Yep, waiting on Lincoln quaker to finish his game.

Rumour has it he had a late morning tee time......


----------



## Captainron (Sep 2, 2016)

He's looking for his Pro V. He was in floods of tears the last time he lost one. He will be out there with the UV torch


----------



## Lincoln Quaker (Sep 2, 2016)

Captainron said:



			He's looking for his Pro V. He was in floods of tears the last time he lost one.
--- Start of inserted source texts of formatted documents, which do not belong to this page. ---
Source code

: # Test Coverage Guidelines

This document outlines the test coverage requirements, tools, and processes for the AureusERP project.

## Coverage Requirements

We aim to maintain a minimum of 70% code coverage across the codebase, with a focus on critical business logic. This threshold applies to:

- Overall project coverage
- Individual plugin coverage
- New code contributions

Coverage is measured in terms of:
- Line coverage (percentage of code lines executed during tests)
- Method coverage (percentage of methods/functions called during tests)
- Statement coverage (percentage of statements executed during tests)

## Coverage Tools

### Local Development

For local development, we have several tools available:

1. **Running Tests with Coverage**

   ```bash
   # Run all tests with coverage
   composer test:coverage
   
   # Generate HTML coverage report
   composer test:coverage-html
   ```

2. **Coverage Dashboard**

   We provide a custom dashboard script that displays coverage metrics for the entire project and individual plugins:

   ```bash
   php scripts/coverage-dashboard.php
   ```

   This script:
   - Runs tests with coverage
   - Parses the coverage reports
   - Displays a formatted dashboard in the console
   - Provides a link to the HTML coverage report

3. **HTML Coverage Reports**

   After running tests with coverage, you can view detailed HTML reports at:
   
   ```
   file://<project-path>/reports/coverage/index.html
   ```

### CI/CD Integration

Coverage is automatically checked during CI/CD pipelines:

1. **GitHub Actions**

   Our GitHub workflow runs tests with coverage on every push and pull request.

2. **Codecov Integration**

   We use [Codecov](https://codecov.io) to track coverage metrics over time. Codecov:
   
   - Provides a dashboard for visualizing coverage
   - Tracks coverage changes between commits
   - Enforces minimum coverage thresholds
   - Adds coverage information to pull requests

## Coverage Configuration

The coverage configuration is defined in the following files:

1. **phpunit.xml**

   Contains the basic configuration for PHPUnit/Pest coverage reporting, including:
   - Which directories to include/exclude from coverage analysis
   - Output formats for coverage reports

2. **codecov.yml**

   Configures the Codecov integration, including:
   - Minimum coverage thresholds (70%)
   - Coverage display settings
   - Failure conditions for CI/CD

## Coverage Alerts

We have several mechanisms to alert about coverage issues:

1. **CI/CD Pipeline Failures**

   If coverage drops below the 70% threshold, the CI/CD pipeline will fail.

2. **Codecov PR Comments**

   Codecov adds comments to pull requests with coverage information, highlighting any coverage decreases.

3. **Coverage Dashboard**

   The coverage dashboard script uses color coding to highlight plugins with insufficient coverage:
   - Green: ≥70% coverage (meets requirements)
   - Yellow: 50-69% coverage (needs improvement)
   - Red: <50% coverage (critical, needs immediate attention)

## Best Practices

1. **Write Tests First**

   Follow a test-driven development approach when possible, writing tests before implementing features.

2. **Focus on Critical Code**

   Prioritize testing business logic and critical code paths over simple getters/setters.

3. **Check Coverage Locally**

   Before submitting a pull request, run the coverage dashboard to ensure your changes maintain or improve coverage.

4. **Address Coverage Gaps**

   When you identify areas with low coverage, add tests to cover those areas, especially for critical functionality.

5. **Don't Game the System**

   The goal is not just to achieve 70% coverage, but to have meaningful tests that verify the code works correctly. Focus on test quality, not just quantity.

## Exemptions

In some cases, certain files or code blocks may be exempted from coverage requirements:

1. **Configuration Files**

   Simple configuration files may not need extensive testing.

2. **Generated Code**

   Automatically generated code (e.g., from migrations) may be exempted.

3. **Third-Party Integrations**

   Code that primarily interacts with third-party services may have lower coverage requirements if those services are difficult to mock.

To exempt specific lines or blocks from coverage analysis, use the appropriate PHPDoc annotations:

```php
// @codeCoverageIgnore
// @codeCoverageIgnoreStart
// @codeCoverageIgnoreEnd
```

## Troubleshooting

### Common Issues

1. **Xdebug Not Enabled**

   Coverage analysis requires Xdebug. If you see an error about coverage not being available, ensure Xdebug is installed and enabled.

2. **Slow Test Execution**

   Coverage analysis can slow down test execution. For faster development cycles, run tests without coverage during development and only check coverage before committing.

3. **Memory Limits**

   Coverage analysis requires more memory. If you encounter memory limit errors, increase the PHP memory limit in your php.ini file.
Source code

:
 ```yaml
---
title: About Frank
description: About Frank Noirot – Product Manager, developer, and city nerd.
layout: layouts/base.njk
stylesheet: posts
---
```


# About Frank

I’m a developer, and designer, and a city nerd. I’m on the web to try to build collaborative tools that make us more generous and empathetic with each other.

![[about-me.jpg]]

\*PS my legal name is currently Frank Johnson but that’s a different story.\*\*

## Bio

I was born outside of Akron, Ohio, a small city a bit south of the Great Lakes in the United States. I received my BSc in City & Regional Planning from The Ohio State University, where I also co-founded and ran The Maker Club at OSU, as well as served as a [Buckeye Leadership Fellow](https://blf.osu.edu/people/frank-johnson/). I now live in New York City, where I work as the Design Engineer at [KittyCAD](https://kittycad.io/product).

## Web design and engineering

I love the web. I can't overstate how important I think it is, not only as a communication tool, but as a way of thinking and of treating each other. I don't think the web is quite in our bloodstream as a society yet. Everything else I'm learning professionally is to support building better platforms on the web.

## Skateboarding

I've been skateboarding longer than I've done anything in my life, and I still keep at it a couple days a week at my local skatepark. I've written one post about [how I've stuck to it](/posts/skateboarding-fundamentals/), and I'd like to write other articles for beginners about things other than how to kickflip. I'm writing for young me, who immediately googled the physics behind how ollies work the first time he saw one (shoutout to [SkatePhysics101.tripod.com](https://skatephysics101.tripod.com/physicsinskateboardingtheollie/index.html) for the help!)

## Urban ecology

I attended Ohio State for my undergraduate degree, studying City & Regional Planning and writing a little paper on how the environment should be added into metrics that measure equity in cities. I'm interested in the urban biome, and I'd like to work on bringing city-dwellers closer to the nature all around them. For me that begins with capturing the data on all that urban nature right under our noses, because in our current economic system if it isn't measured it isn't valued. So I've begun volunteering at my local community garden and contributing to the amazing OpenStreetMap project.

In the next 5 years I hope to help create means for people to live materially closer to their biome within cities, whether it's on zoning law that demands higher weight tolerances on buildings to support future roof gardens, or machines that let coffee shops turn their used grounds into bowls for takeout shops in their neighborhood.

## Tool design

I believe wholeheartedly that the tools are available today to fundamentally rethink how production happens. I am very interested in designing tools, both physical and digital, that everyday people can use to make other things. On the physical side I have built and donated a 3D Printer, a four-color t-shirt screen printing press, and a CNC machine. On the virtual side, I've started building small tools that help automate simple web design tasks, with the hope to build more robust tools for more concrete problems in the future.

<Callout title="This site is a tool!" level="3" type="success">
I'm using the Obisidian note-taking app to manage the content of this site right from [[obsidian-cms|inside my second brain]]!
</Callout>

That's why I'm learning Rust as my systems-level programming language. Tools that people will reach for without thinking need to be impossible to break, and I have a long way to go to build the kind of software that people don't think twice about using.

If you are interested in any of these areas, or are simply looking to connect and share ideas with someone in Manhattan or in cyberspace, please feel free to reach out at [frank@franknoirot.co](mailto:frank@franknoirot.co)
He will be out there with the UV torch
		
Click to expand...

I am back.

Only lost 2 ultras and 1 pinnacle.

Getting good me


----------



## Trojan615 (Sep 2, 2016)

Lincoln Quaker said:



			I am back.

Only lost 2 ultras and 1 pinnacle.

Getting good me 

Click to expand...

Finished out with the tour edition then ?///


----------



## Liverbirdie (Sep 2, 2016)

Trojan615 said:



			Finished out with the tour edition then ?///
		
Click to expand...

Molitor, I reckon.

Mods, this thread can be closed, if you like.


----------



## Trojan615 (Sep 2, 2016)

But I need to know about the 2 ultras and a pinnacle #neverleaveamanbehind


----------



## Liverbirdie (Sep 2, 2016)

Trojan615 said:



			Getting Rsi now
		
Click to expand...

Nice irons, aren't they?


----------